Blurbs are less reliable than small print food labels and not always to the advantage of the author. I have accumulated a selection of trade misdescriptions and reprise three here:

Faber published Alex Preston’s In Love and War (2017) and the reviewer at GQ made it onto cover telling us that it’s a book for the beach, “the perfect read to pair with that first sundowner”. I proceed to the novel: the hero Esmond dies horribly under Gestapo torture and his lover Ada dies in a concentration camp. Gin and Auschwitz? Really?

The 2018 Penguin paperback cover for Zadie Smith’s Swing Time quotes from a review in The Observer claiming that the novel “Has brilliant things to say about race, class and gender” which cuts Zadie Smith off at the ankles for a book in which dancing plays a leading part; it puts her on a level with Bernardine Evaristo. I did go to the original Observer review by Taiye Selasi, more subtle than the blurb extract, but if you want to sample the stunning prose of which Smith is capable - showing not saying - go to pages 321-30 of the paperback to find a beautifully structured and   emotionally-charged scene set in a small north London pizza joint.

In 2018 Penguin published Sally Vickers’ The Librarian and Adam Phillips was there on cover noting that “Vickers writes of relationships with undaunted clarity”. Well, I admire Adam Phillips and he sealed the purchase. The quote is actually from a review of another book by Vickers (Cousins) though as I started to read I could see how it worked for this one too:

“ ‘ What would you wish for, Sylvia?’ But he had stooped and was gathering her body to his, so she didn’t answer. “I have wanted to do that since I met you in the foundry”’

I felt like the victim of a Borat prank. Adam Phillips was writing tongue in cheek and I had bought a Mills & Swoon.

 

*

Most of us let that wonderful invention, Microsoft Word, run the writing show. There are hazards, especially for pedants.

In 2020 Princeton University Press published an academic monograph on loan words written by the British professor Richard Scholar. The cover of the book spells out its topic: ÉMIGRÉS French Words that Turned English. It’s a clever title because émigré is itself a loan word. But when I type it in lower case Microsoft automatically supplies two diacritical marks. That’s surely wrong. As an assimilated loan word emigré requires only that one diacritical mark to guide us to acceptable pronunciation: think café and naïve and compare with hotel which requires no guidance (those three words printed now as Microsoft delivered them).

Microsoft also obliges with an accent on capitalised CAFÉ though in French accents over capital letters are fairly optional. For proof, google photographs of “typical Parisian café”. In short, if someone asks whether written English uses diacritical marks, the correct answer is Yes, but sparingly, thank goodness. And in French, Yes, but the rules are a bit different for lower case and upper case. Don’t ask me to be more precise because life is short. But on such matters Microsoft can be plus royaliste que le roi. And Princeton University Press even more so with two accents on capitalised EMIGRES which do not appear when I type it. Dear Pedantic Reader, do you vote for two, one or no diacritical marks on the capitalised word made from the letters E M I G R E S?

There are real issues about the currently popular use of diacritical marks to render Roman alphabet versions of languages which don’t use the Roman alphabet. It’s a genuine question whether they undermine lazy colonialist mindsets or are themselves just a legacy of colonialism. There is a good basis for a case study in the rendering of spoken Yoruba in Oyinkan Braithwaite’s accomplished novel My Sister, The Serial Killer (2019).
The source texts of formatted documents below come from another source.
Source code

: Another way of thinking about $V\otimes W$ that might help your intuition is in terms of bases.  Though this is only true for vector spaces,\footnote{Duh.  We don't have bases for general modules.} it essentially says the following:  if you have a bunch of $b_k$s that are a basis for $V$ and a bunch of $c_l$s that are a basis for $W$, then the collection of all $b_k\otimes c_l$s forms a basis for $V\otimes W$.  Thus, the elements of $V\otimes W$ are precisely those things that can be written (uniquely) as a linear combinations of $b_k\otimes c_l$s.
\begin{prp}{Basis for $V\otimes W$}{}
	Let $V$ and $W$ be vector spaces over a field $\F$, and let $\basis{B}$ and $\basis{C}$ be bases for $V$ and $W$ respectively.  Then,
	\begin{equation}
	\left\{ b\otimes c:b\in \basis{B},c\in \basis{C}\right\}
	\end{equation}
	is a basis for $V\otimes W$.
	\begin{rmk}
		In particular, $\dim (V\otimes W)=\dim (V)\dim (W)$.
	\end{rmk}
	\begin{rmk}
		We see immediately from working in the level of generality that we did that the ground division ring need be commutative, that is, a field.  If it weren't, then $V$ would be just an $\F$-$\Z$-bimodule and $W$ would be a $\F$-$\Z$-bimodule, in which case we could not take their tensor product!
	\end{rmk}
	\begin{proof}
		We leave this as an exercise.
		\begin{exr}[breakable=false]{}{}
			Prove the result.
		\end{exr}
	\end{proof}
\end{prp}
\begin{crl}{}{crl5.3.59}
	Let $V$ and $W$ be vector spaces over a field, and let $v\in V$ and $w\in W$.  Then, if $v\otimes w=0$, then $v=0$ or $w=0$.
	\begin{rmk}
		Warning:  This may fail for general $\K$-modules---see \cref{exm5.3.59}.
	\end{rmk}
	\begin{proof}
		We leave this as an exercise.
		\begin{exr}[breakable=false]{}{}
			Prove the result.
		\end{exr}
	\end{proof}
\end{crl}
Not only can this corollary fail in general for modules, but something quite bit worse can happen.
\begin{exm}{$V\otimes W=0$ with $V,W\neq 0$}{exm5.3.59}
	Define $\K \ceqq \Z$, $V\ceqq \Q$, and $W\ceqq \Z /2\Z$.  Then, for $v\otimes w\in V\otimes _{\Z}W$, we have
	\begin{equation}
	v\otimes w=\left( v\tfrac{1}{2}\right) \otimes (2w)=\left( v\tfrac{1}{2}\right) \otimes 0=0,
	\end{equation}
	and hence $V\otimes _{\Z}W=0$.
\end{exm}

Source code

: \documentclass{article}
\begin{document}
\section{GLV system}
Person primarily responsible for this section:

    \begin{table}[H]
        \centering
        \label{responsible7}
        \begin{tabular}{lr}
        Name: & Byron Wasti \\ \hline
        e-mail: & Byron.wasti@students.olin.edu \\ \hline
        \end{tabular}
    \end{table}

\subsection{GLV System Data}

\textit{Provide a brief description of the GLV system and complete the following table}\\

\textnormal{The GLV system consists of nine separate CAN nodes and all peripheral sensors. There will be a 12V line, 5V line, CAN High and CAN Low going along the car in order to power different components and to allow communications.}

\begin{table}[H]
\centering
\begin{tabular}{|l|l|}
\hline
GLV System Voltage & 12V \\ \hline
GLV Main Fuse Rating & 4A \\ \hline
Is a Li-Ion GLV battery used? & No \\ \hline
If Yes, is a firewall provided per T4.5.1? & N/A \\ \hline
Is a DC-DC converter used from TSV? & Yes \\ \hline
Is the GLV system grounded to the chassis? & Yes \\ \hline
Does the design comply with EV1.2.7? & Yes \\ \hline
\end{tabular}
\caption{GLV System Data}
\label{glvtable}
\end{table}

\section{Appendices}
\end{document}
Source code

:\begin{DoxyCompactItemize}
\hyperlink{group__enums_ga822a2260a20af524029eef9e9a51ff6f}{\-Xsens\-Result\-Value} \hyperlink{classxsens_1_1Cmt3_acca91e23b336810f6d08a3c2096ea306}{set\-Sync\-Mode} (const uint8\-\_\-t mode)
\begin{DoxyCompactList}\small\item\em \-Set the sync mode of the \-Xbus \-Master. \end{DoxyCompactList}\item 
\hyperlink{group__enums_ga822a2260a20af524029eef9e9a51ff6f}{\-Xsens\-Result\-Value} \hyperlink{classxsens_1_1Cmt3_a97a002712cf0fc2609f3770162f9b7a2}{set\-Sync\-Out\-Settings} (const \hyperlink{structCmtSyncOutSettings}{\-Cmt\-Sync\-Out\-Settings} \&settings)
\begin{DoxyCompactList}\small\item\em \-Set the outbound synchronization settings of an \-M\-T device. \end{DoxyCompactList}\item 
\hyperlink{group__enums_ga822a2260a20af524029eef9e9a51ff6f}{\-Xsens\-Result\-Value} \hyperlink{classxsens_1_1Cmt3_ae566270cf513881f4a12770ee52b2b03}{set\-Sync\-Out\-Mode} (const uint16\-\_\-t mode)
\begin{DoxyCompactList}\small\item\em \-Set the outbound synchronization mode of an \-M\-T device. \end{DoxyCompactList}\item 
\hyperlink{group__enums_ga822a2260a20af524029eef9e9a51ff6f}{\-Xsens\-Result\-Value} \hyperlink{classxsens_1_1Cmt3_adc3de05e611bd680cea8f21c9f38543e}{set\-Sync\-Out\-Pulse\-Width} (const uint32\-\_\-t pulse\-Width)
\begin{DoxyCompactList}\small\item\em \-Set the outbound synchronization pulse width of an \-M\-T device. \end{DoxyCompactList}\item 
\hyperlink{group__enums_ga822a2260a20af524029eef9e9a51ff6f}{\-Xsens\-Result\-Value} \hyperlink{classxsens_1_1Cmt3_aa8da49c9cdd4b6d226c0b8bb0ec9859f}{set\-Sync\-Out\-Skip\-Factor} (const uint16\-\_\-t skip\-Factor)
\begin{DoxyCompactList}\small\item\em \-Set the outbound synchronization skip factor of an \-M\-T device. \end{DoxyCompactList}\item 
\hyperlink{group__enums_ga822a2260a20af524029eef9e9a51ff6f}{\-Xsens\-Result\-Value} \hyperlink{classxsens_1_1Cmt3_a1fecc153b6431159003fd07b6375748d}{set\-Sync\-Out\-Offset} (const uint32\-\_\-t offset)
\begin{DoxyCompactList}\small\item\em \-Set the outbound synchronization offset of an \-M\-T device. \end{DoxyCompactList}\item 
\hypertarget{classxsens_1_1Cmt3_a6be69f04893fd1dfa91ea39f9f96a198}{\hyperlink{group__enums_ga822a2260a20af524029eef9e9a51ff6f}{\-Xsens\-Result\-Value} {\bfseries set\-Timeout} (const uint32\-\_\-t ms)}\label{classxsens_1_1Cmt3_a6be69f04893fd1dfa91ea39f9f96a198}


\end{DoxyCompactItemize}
But hold fire; there is an App now in common use by publishers, especially in the USA, which dumbs down texts, especially academic ones. The App may have a human incarnation as a copy editor following an inclusive rule book.

Richard Scholar’s book is an academic monograph aimed at a small audience of readers familiar with French and English literature especially of the eighteenth century.  It severely tests my own knowledge. But at page 114 I read this, “The French-speaking Genevan thinker and writer Jean-Jacques Rousseau (1712-78) ….”.

What has gone wrong? The App has spotted a proper name and provided an explanatory gloss. Give it “William Shakespeare” and it would hand back “The English-speaking Stratford-upon-Avon poet and playwright …” I guess the idea is to get the book into the hands of 101 readers; but it won’t when the book is not pitched at them. And for actual readers it is just bizarre and, when repeated, reads as standardised patter which cuts across whatever personal style the author may have. The App knows nothing of prosody and never reads aloud to itself.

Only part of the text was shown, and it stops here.